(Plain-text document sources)
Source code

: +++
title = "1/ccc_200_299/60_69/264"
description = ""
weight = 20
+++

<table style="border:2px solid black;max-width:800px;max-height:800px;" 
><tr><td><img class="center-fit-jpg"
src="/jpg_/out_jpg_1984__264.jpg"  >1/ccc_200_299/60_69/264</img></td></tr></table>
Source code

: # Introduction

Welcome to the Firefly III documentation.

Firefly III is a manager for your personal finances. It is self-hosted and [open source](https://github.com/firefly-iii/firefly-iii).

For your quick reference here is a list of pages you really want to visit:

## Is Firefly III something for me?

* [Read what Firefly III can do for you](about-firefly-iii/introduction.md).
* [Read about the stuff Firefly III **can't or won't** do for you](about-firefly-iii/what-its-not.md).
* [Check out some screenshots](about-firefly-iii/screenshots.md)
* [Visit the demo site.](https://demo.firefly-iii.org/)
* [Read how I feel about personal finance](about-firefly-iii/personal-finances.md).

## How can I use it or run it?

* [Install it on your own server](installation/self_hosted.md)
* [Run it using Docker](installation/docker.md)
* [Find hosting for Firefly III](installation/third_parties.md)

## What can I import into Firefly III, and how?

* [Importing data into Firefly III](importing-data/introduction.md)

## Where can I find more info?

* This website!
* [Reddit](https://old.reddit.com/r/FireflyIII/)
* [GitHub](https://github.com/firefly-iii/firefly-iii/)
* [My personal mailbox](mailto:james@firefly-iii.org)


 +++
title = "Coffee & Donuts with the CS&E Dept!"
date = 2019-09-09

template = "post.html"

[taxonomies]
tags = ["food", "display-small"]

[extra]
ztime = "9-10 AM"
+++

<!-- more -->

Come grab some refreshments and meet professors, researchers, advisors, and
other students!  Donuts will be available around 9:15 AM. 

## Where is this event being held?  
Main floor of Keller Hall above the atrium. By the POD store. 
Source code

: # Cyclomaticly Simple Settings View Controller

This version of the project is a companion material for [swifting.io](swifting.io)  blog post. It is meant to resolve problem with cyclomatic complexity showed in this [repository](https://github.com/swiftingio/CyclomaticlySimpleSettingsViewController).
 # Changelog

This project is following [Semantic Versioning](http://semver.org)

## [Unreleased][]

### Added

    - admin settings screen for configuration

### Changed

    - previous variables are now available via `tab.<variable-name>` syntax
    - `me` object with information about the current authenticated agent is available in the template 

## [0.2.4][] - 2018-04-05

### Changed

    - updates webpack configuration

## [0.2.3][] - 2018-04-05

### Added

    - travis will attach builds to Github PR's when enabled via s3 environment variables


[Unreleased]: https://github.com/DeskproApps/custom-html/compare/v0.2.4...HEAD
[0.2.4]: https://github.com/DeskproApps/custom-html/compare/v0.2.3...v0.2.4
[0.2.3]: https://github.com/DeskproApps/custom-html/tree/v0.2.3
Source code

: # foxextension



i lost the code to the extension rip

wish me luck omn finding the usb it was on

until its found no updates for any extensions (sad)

__Problem description__
Where a line of the data above includes the string "Read", pull it out.

__Answer space__
* [Read what Firefly III can do for you](about-firefly-iii/introduction.md).
* [Read about the stuff Firefly III **can't or won't** do for you](about-firefly-iii/what-its-not.md).
* [Read how I feel about personal finance](about-firefly-iii/personal-finances.md).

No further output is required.